## BRIEF
Copy every entry word for word, but skip the pictures.

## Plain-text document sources
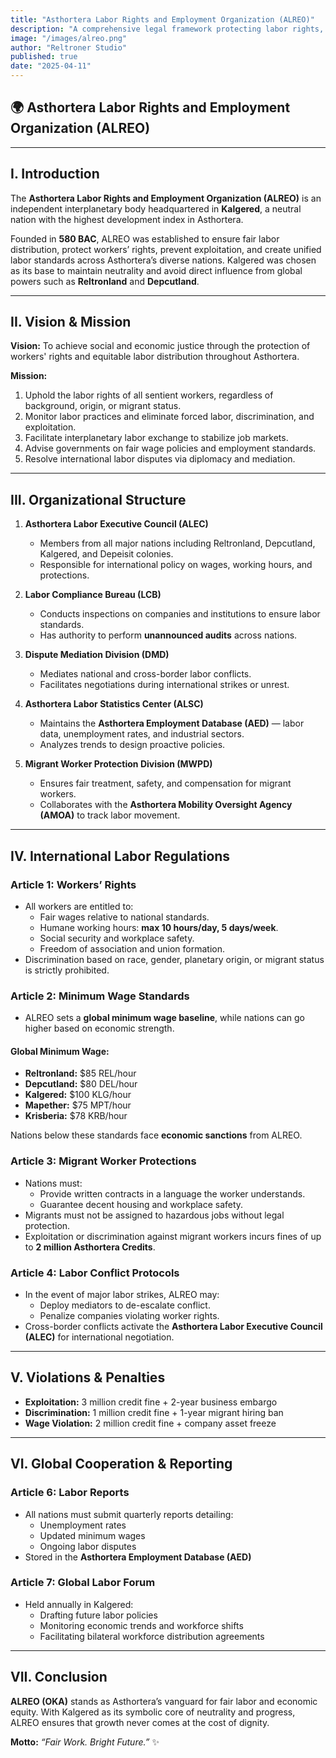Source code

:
 ```yaml
---
title: "Asthortera Labor Rights and Employment Organization (ALREO)"
description: "A comprehensive legal framework protecting labor rights, regulating fair employment, and enforcing ethical workforce distribution across Asthortera."
image: "/images/alreo.png"
author: "Reltroner Studio"
published: true
date: "2025-04-11"
---
```


## 🌍 Asthortera Labor Rights and Employment Organization (ALREO)

---

## I. Introduction
The **Asthortera Labor Rights and Employment Organization (ALREO)** is an independent interplanetary body headquartered in **Kalgered**, a neutral nation with the highest development index in Asthortera.

Founded in **580 BAC**, ALREO was established to ensure fair labor distribution, protect workers’ rights, prevent exploitation, and create unified labor standards across Asthortera’s diverse nations. Kalgered was chosen as its base to maintain neutrality and avoid direct influence from global powers such as **Reltronland** and **Depcutland**.

---

## II. Vision & Mission
**Vision:**
To achieve social and economic justice through the protection of workers' rights and equitable labor distribution throughout Asthortera.

**Mission:**
1. Uphold the labor rights of all sentient workers, regardless of background, origin, or migrant status.
2. Monitor labor practices and eliminate forced labor, discrimination, and exploitation.
3. Facilitate interplanetary labor exchange to stabilize job markets.
4. Advise governments on fair wage policies and employment standards.
5. Resolve international labor disputes via diplomacy and mediation.

---

## III. Organizational Structure
1. **Asthortera Labor Executive Council (ALEC)**
   - Members from all major nations including Reltronland, Depcutland, Kalgered, and Depeisit colonies.
   - Responsible for international policy on wages, working hours, and protections.

2. **Labor Compliance Bureau (LCB)**
   - Conducts inspections on companies and institutions to ensure labor standards.
   - Has authority to perform **unannounced audits** across nations.

3. **Dispute Mediation Division (DMD)**
   - Mediates national and cross-border labor conflicts.
   - Facilitates negotiations during international strikes or unrest.

4. **Asthortera Labor Statistics Center (ALSC)**
   - Maintains the **Asthortera Employment Database (AED)** — labor data, unemployment rates, and industrial sectors.
   - Analyzes trends to design proactive policies.

5. **Migrant Worker Protection Division (MWPD)**
   - Ensures fair treatment, safety, and compensation for migrant workers.
   - Collaborates with the **Asthortera Mobility Oversight Agency (AMOA)** to track labor movement.

---

## IV. International Labor Regulations
### Article 1: Workers’ Rights
- All workers are entitled to:
  - Fair wages relative to national standards.
  - Humane working hours: **max 10 hours/day, 5 days/week**.
  - Social security and workplace safety.
  - Freedom of association and union formation.
- Discrimination based on race, gender, planetary origin, or migrant status is strictly prohibited.

### Article 2: Minimum Wage Standards
- ALREO sets a **global minimum wage baseline**, while nations can go higher based on economic strength.

#### Global Minimum Wage:
- **Reltronland:** $85 REL/hour
- **Depcutland:** $80 DEL/hour
- **Kalgered:** $100 KLG/hour
- **Mapether:** $75 MPT/hour
- **Krisberia:** $78 KRB/hour

Nations below these standards face **economic sanctions** from ALREO.

### Article 3: Migrant Worker Protections
- Nations must:
  - Provide written contracts in a language the worker understands.
  - Guarantee decent housing and workplace safety.
- Migrants must not be assigned to hazardous jobs without legal protection.
- Exploitation or discrimination against migrant workers incurs fines of up to **2 million Asthortera Credits**.

### Article 4: Labor Conflict Protocols
- In the event of major labor strikes, ALREO may:
  - Deploy mediators to de-escalate conflict.
  - Penalize companies violating worker rights.
- Cross-border conflicts activate the **Asthortera Labor Executive Council (ALEC)** for international negotiation.

---

## V. Violations & Penalties
- **Exploitation:** 3 million credit fine + 2-year business embargo
- **Discrimination:** 1 million credit fine + 1-year migrant hiring ban
- **Wage Violation:** 2 million credit fine + company asset freeze

---

## VI. Global Cooperation & Reporting
### Article 6: Labor Reports
- All nations must submit quarterly reports detailing:
  - Unemployment rates
  - Updated minimum wages
  - Ongoing labor disputes
- Stored in the **Asthortera Employment Database (AED)**

### Article 7: Global Labor Forum
- Held annually in Kalgered:
  - Drafting future labor policies
  - Monitoring economic trends and workforce shifts
  - Facilitating bilateral workforce distribution agreements

---

## VII. Conclusion
**ALREO (OKA)** stands as Asthortera’s vanguard for fair labor and economic equity. With Kalgered as its symbolic core of neutrality and progress, ALREO ensures that growth never comes at the cost of dignity.

**Motto:**
_“Fair Work. Bright Future.”_ ✨
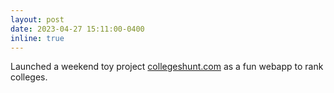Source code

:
 ```yaml
---
layout: post
date: 2023-04-27 15:11:00-0400
inline: true
---
```

Launched a weekend toy project [collegeshunt.com](collegeshunt.com) as a fun webapp to rank colleges.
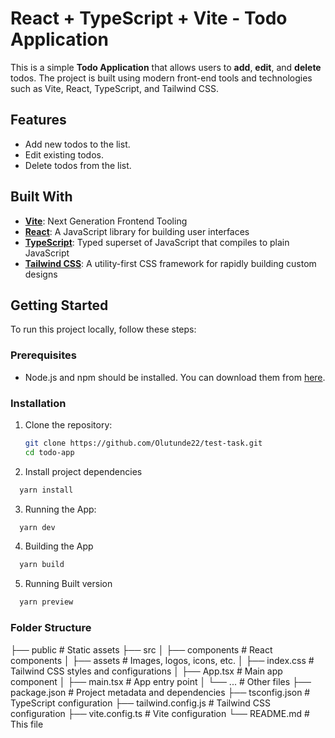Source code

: # React + TypeScript + Vite - Todo Application

This is a simple **Todo Application** that allows users to **add**, **edit**, and **delete** todos. The project is built using modern front-end tools and technologies such as Vite, React, TypeScript, and Tailwind CSS.

## Features

- Add new todos to the list.
- Edit existing todos.
- Delete todos from the list.

## Built With

- **[Vite](https://vitejs.dev/)**: Next Generation Frontend Tooling
- **[React](https://reactjs.org/)**: A JavaScript library for building user interfaces
- **[TypeScript](https://www.typescriptlang.org/)**: Typed superset of JavaScript that compiles to plain JavaScript
- **[Tailwind CSS](https://tailwindcss.com/)**: A utility-first CSS framework for rapidly building custom designs

## Getting Started

To run this project locally, follow these steps:

### Prerequisites

- Node.js and npm should be installed. You can download them from [here](https://nodejs.org/).

### Installation

1. Clone the repository:

   ```bash
   git clone https://github.com/Olutunde22/test-task.git
   cd todo-app
   ```
2. Install project dependencies
  ```bash
    yarn install
  ```
3. Running the App:
  ```bash
    yarn dev
  ```
4. Building the App
  ```bash
    yarn build
  ```
5. Running Built version
  ```bash
    yarn preview
  ```

### Folder Structure
├── public              # Static assets
├── src
│   ├── components      # React components
│   ├── assets          # Images, logos, icons, etc.
│   ├── index.css       # Tailwind CSS styles and configurations
│   ├── App.tsx         # Main app component
│   ├── main.tsx        # App entry point
│   └── ...             # Other files
├── package.json        # Project metadata and dependencies
├── tsconfig.json       # TypeScript configuration
├── tailwind.config.js  # Tailwind CSS configuration
├── vite.config.ts      # Vite configuration
└── README.md           # This file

## OUTPUT
Source code

:
 ```yaml
---
title: "Asthortera Labor Rights and Employment Organization (ALREO)"
description: "A comprehensive legal framework protecting labor rights, regulating fair employment, and enforcing ethical workforce distribution across Asthortera."
image: "/images/alreo.png"
author: "Reltroner Studio"
published: true
date: "2025-04-11"
---
```


## 🌍 Asthortera Labor Rights and Employment Organization (ALREO)

---

## I. Introduction
The **Asthortera Labor Rights and Employment Organization (ALREO)** is an independent interplanetary body headquartered in **Kalgered**, a neutral nation with the highest development index in Asthortera.

Founded in **580 BAC**, ALREO was established to ensure fair labor distribution, protect workers’ rights, prevent exploitation, and create unified labor standards across Asthortera’s diverse nations. Kalgered was chosen as its base to maintain neutrality and avoid direct influence from global powers such as **Reltronland** and **Depcutland**.

---

## II. Vision & Mission
**Vision:**
To achieve social and economic justice through the protection of workers' rights and equitable labor distribution throughout Asthortera.

**Mission:**
1. Uphold the labor rights of all sentient workers, regardless of background, origin, or migrant status.
2. Monitor labor practices and eliminate forced labor, discrimination, and exploitation.
3. Facilitate interplanetary labor exchange to stabilize job markets.
4. Advise governments on fair wage policies and employment standards.
5. Resolve international labor disputes via diplomacy and mediation.

---

## III. Organizational Structure
1. **Asthortera Labor Executive Council (ALEC)**
   - Members from all major nations including Reltronland, Depcutland, Kalgered, and Depeisit colonies.
   - Responsible for international policy on wages, working hours, and protections.

2. **Labor Compliance Bureau (LCB)**
   - Conducts inspections on companies and institutions to ensure labor standards.
   - Has authority to perform **unannounced audits** across nations.

3. **Dispute Mediation Division (DMD)**
   - Mediates national and cross-border labor conflicts.
   - Facilitates negotiations during international strikes or unrest.

4. **Asthortera Labor Statistics Center (ALSC)**
   - Maintains the **Asthortera Employment Database (AED)** — labor data, unemployment rates, and industrial sectors.
   - Analyzes trends to design proactive policies.

5. **Migrant Worker Protection Division (MWPD)**
   - Ensures fair treatment, safety, and compensation for migrant workers.
   - Collaborates with the **Asthortera Mobility Oversight Agency (AMOA)** to track labor movement.

---

## IV. International Labor Regulations
### Article 1: Workers’ Rights
- All workers are entitled to:
  - Fair wages relative to national standards.
  - Humane working hours: **max 10 hours/day, 5 days/week**.
  - Social security and workplace safety.
  - Freedom of association and union formation.
- Discrimination based on race, gender, planetary origin, or migrant status is strictly prohibited.

### Article 2: Minimum Wage Standards
- ALREO sets a **global minimum wage baseline**, while nations can go higher based on economic strength.

#### Global Minimum Wage:
- **Reltronland:** $85 REL/hour
- **Depcutland:** $80 DEL/hour
- **Kalgered:** $100 KLG/hour
- **Mapether:** $75 MPT/hour
- **Krisberia:** $78 KRB/hour

Nations below these standards face **economic sanctions** from ALREO.

### Article 3: Migrant Worker Protections
- Nations must:
  - Provide written contracts in a language the worker understands.
  - Guarantee decent housing and workplace safety.
- Migrants must not be assigned to hazardous jobs without legal protection.
- Exploitation or discrimination against migrant workers incurs fines of up to **2 million Asthortera Credits**.

### Article 4: Labor Conflict Protocols
- In the event of major labor strikes, ALREO may:
  - Deploy mediators to de-escalate conflict.
  - Penalize companies violating worker rights.
- Cross-border conflicts activate the **Asthortera Labor Executive Council (ALEC)** for international negotiation.

---

## V. Violations & Penalties
- **Exploitation:** 3 million credit fine + 2-year business embargo
- **Discrimination:** 1 million credit fine + 1-year migrant hiring ban
- **Wage Violation:** 2 million credit fine + company asset freeze

---

## VI. Global Cooperation & Reporting
### Article 6: Labor Reports
- All nations must submit quarterly reports detailing:
  - Unemployment rates
  - Updated minimum wages
  - Ongoing labor disputes
- Stored in the **Asthortera Employment Database (AED)**

### Article 7: Global Labor Forum
- Held annually in Kalgered:
  - Drafting future labor policies
  - Monitoring economic trends and workforce shifts
  - Facilitating bilateral workforce distribution agreements

---

## VII. Conclusion
**ALREO (OKA)** stands as Asthortera’s vanguard for fair labor and economic equity. With Kalgered as its symbolic core of neutrality and progress, ALREO ensures that growth never comes at the cost of dignity.

**Motto:**
_“Fair Work. Bright Future.”_ ✨
Source code

:
 ```yaml
---
layout: post
date: 2023-04-27 15:11:00-0400
inline: true
---
```

Launched a weekend toy project [collegeshunt.com](collegeshunt.com) as a fun webapp to rank colleges.
Source code

: # React + TypeScript + Vite - Todo Application

This is a simple **Todo Application** that allows users to **add**, **edit**, and **delete** todos. The project is built using modern front-end tools and technologies such as Vite, React, TypeScript, and Tailwind CSS.

## Features

- Add new todos to the list.
- Edit existing todos.
- Delete todos from the list.

## Built With

- **[Vite](https://vitejs.dev/)**: Next Generation Frontend Tooling
- **[React](https://reactjs.org/)**: A JavaScript library for building user interfaces
- **[TypeScript](https://www.typescriptlang.org/)**: Typed superset of JavaScript that compiles to plain JavaScript
- **[Tailwind CSS](https://tailwindcss.com/)**: A utility-first CSS framework for rapidly building custom designs

## Getting Started

To run this project locally, follow these steps:

### Prerequisites

- Node.js and npm should be installed. You can download them from [here](https://nodejs.org/).

### Installation

1. Clone the repository:

   ```bash
   git clone https://github.com/Olutunde22/test-task.git
   cd todo-app
   ```
2. Install project dependencies
  ```bash
    yarn install
  ```
3. Running the App:
  ```bash
    yarn dev
  ```
4. Building the App
  ```bash
    yarn build
  ```
5. Running Built version
  ```bash
    yarn preview
  ```

### Folder Structure
├── public              # Static assets
├── src
│   ├── components      # React components
│   ├── assets          # Images, logos, icons, etc.
│   ├── index.css       # Tailwind CSS styles and configurations
│   ├── App.tsx         # Main app component
│   ├── main.tsx        # App entry point
│   └── ...             # Other files
├── package.json        # Project metadata and dependencies
├── tsconfig.json       # TypeScript configuration
├── tailwind.config.js  # Tailwind CSS configuration
├── vite.config.ts      # Vite configuration
└── README.md           # This file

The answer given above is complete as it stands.